··· DATA PROVIDED ···
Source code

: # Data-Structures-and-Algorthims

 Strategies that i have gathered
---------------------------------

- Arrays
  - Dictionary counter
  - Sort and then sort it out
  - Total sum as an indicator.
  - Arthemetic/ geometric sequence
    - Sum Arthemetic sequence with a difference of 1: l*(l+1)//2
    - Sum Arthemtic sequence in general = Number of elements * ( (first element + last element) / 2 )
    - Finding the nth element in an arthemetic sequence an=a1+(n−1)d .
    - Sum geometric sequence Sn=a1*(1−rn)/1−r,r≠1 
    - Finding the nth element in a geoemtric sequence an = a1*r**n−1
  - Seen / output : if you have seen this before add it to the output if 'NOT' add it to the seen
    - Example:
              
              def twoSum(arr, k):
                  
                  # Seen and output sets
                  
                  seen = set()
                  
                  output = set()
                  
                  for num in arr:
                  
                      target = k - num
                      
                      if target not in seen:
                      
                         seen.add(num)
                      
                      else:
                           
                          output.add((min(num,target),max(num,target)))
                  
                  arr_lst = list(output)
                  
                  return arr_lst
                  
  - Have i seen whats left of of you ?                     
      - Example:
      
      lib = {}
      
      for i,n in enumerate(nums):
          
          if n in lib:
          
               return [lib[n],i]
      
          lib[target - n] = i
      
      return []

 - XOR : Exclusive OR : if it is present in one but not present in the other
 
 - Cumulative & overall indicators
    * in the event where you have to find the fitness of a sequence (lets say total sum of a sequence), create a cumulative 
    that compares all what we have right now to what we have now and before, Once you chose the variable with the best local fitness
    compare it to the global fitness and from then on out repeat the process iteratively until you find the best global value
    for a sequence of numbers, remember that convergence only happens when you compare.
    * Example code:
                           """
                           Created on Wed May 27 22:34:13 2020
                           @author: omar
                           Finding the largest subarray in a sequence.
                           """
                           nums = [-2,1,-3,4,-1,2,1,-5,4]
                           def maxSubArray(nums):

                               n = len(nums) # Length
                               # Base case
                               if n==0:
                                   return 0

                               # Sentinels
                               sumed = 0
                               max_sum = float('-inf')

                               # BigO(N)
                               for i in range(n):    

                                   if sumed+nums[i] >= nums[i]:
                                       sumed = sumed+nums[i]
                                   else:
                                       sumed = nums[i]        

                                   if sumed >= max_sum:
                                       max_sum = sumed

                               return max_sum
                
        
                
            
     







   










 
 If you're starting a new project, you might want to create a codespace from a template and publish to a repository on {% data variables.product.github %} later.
···
§ EXERCISE OBJECTIVE:
Your task is to repeat the data exactly; please include every line.

§ WRITTEN SOLUTION:
Source code

: # Data-Structures-and-Algorthims

 Strategies that i have gathered
---------------------------------

- Arrays
  - Dictionary counter
  - Sort and then sort it out
  - Total sum as an indicator.
  - Arthemetic/ geometric sequence
    - Sum Arthemetic sequence with a difference of 1: l*(l+1)//2
    - Sum Arthemtic sequence in general = Number of elements * ( (first element + last element) / 2 )
    - Finding the nth element in an arthemetic sequence an=a1+(n−1)d .
    - Sum geometric sequence Sn=a1*(1−rn)/1−r,r≠1 
    - Finding the nth element in a geoemtric sequence an = a1*r**n−1
  - Seen / output : if you have seen this before add it to the output if 'NOT' add it to the seen
    - Example:
              
              def twoSum(arr, k):
                  
                  # Seen and output sets
                  
                  seen = set()
                  
                  output = set()
                  
                  for num in arr:
                  
                      target = k - num
                      
                      if target not in seen:
                      
                         seen.add(num)
                      
                      else:
                           
                          output.add((min(num,target),max(num,target)))
                  
                  arr_lst = list(output)
                  
                  return arr_lst
                  
  - Have i seen whats left of of you ?                     
      - Example:
      
      lib = {}
      
      for i,n in enumerate(nums):
          
          if n in lib:
          
               return [lib[n],i]
      
          lib[target - n] = i
      
      return []

 - XOR : Exclusive OR : if it is present in one but not present in the other
 
 - Cumulative & overall indicators
    * in the event where you have to find the fitness of a sequence (lets say total sum of a sequence), create a cumulative 
    that compares all what we have right now to what we have now and before, Once you chose the variable with the best local fitness
    compare it to the global fitness and from then on out repeat the process iteratively until you find the best global value
    for a sequence of numbers, remember that convergence only happens when you compare.
    * Example code:
                           """
                           Created on Wed May 27 22:34:13 2020
                           @author: omar
                           Finding the largest subarray in a sequence.
                           """
                           nums = [-2,1,-3,4,-1,2,1,-5,4]
                           def maxSubArray(nums):

                               n = len(nums) # Length
                               # Base case
                               if n==0:
                                   return 0

                               # Sentinels
                               sumed = 0
                               max_sum = float('-inf')

                               # BigO(N)
                               for i in range(n):    

                                   if sumed+nums[i] >= nums[i]:
                                       sumed = sumed+nums[i]
                                   else:
                                       sumed = nums[i]        

                                   if sumed >= max_sum:
                                       max_sum = sumed

                               return max_sum
                
        
                
            
     







   










 
 If you're starting a new project, you might want to create a codespace from a template and publish to a repository on {% data variables.product.github %} later.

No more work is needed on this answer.